**What the task requires:** Give the number of lines in the data below where the word "initial" appears, and nothing besides.

Stored data
-- Opening Marker --

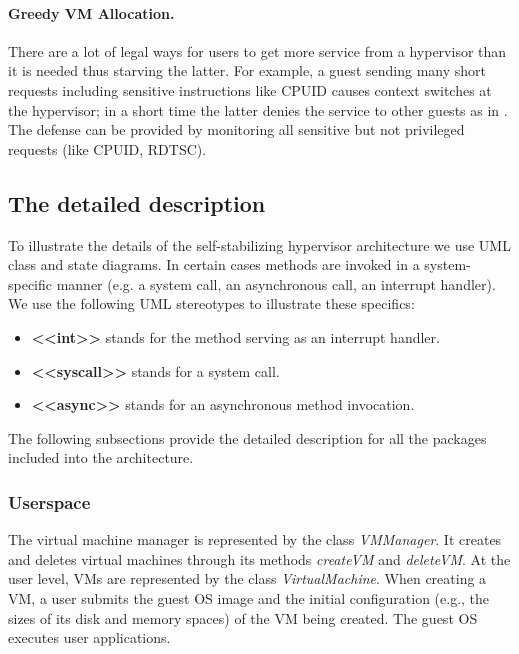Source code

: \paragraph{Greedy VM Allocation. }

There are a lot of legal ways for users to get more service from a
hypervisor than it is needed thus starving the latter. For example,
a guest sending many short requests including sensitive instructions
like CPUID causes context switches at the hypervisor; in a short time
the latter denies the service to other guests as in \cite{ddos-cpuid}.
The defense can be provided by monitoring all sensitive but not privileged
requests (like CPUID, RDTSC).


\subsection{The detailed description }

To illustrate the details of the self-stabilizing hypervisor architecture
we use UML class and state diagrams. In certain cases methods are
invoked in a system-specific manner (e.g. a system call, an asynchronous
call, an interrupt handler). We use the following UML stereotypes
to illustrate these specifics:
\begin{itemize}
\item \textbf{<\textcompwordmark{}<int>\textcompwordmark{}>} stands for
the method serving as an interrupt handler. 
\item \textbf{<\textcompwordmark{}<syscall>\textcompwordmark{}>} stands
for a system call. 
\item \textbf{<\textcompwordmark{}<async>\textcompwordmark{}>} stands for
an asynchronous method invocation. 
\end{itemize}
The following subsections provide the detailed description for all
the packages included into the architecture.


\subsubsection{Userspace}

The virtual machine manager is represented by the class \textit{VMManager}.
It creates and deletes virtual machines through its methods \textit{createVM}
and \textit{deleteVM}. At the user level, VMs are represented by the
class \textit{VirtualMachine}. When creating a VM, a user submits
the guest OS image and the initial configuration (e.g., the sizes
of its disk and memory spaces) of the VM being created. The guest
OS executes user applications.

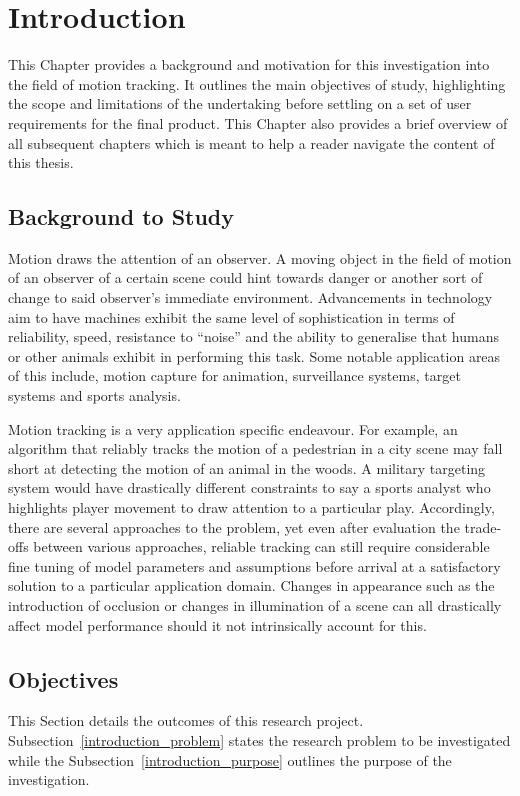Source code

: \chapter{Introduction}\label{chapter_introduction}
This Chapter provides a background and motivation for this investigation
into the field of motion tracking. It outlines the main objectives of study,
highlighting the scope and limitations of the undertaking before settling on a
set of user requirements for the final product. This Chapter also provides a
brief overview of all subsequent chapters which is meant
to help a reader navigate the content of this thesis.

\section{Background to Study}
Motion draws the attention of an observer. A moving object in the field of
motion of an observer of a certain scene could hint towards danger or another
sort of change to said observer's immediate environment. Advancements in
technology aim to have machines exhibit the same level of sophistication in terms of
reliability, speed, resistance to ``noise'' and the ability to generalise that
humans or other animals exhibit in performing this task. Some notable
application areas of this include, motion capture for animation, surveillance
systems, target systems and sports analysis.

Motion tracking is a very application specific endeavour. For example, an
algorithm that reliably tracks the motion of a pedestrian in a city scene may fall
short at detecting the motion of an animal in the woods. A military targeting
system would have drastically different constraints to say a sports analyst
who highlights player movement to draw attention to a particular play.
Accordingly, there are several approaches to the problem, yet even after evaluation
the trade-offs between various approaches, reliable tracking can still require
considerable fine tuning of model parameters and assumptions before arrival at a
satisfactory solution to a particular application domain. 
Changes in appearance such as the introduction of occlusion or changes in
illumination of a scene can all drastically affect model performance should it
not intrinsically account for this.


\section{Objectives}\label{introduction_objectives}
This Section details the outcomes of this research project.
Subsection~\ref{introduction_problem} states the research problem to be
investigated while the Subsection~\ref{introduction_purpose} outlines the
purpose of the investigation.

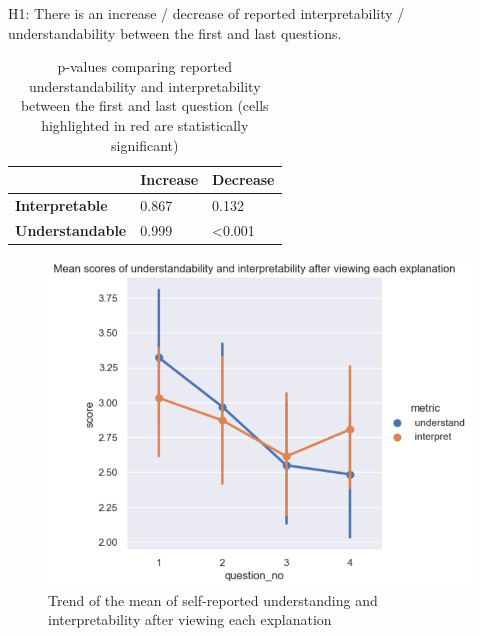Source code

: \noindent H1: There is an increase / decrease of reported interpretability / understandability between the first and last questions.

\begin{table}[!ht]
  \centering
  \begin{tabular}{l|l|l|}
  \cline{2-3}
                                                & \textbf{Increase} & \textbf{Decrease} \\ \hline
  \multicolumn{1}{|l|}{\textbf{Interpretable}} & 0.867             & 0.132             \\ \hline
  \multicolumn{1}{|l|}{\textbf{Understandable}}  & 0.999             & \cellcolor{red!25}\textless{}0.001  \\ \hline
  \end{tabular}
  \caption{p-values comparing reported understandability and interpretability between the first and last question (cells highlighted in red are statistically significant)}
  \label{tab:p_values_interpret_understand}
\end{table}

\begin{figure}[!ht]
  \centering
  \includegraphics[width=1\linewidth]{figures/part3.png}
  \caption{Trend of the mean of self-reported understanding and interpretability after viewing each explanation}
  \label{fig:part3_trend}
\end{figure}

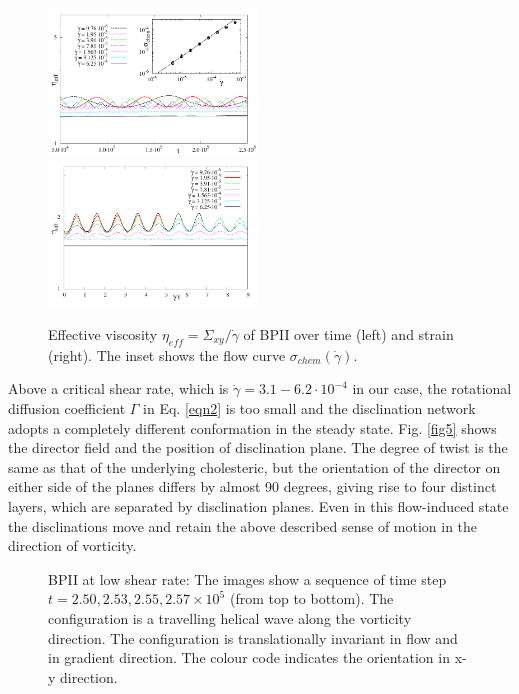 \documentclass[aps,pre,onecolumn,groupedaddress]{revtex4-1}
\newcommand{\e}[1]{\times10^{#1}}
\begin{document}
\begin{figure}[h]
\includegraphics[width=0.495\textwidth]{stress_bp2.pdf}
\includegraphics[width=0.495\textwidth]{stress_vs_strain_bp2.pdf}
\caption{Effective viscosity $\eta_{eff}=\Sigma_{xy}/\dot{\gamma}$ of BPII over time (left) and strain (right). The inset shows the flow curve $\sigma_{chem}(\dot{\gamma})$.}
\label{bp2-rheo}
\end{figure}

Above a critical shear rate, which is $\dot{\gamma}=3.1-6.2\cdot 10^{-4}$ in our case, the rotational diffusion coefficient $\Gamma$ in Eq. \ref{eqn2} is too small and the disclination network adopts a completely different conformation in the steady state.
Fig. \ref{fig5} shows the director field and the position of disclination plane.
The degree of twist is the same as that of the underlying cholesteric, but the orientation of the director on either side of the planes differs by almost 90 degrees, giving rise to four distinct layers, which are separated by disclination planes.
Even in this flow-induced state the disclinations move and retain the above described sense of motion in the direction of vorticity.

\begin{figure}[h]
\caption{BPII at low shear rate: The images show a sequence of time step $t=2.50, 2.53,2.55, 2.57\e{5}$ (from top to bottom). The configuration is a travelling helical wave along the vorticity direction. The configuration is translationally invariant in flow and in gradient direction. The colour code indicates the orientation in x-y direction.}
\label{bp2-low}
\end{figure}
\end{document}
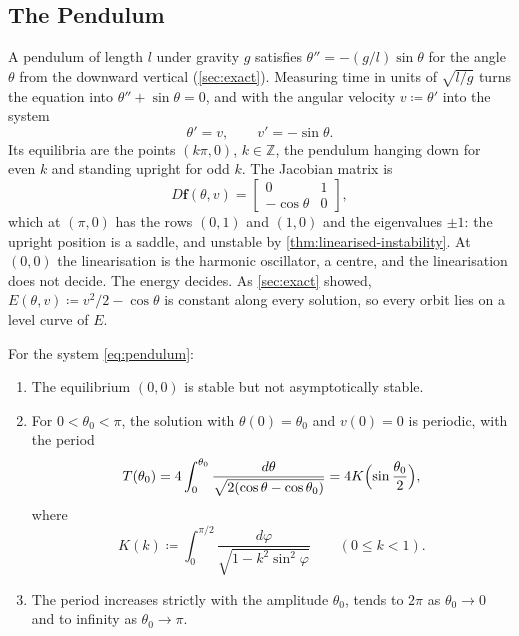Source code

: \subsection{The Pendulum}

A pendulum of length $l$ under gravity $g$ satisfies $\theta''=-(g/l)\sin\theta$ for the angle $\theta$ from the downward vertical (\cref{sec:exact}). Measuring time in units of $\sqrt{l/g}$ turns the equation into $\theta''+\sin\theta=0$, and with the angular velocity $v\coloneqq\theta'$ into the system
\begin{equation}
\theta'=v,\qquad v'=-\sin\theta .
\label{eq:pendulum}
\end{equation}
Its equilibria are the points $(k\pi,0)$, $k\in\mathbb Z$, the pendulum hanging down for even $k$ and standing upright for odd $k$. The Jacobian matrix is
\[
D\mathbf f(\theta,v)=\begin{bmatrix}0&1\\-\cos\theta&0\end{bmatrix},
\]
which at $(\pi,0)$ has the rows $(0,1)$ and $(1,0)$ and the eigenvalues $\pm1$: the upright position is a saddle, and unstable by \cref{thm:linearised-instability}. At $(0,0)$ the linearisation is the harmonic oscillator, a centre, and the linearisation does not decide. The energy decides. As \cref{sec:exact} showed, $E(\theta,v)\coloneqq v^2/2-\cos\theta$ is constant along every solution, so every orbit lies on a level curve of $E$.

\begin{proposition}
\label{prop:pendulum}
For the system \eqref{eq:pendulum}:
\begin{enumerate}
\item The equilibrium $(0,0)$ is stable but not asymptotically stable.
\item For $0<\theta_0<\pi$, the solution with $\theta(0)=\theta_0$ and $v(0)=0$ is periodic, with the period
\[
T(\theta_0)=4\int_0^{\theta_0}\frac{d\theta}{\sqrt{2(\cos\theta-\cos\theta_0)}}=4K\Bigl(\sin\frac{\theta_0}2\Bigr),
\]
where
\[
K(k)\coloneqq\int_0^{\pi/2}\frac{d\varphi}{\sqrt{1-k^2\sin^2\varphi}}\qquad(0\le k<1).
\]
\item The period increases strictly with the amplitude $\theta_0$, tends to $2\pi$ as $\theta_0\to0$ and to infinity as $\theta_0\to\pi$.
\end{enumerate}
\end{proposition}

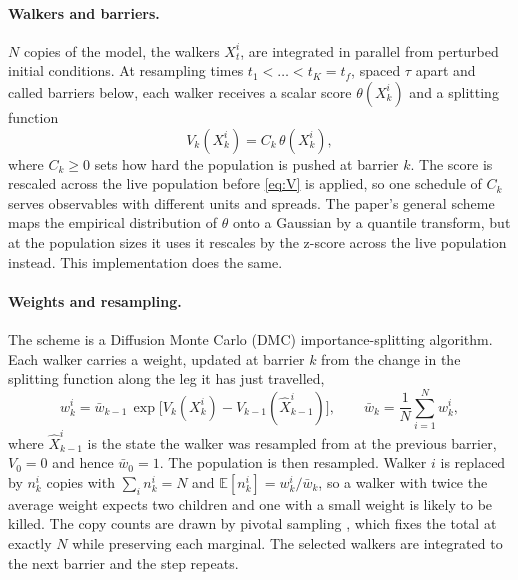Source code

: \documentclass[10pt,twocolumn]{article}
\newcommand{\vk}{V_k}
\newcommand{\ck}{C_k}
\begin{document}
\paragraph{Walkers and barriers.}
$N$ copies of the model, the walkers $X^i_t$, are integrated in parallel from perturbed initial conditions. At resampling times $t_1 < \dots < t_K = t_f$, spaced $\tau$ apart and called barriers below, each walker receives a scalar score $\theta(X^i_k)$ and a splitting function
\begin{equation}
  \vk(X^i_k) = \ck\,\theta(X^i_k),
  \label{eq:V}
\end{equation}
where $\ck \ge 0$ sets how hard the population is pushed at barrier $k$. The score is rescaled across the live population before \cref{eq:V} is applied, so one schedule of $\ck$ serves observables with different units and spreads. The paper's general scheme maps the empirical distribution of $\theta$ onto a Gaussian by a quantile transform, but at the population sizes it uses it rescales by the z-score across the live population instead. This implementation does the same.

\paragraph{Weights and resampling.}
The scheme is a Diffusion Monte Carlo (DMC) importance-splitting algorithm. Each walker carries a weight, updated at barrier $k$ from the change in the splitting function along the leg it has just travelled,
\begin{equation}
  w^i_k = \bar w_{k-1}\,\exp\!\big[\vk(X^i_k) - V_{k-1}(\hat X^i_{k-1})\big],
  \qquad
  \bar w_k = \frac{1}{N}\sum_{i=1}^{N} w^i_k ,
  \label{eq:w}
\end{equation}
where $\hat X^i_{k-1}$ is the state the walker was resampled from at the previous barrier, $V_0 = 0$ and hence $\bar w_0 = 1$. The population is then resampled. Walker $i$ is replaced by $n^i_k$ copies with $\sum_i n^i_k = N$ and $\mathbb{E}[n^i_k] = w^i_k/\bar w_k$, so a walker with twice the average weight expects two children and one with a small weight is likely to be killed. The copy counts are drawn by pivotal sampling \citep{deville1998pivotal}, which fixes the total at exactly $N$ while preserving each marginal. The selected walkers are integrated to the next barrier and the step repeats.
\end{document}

-- Closing Marker --

**Written reply:** 2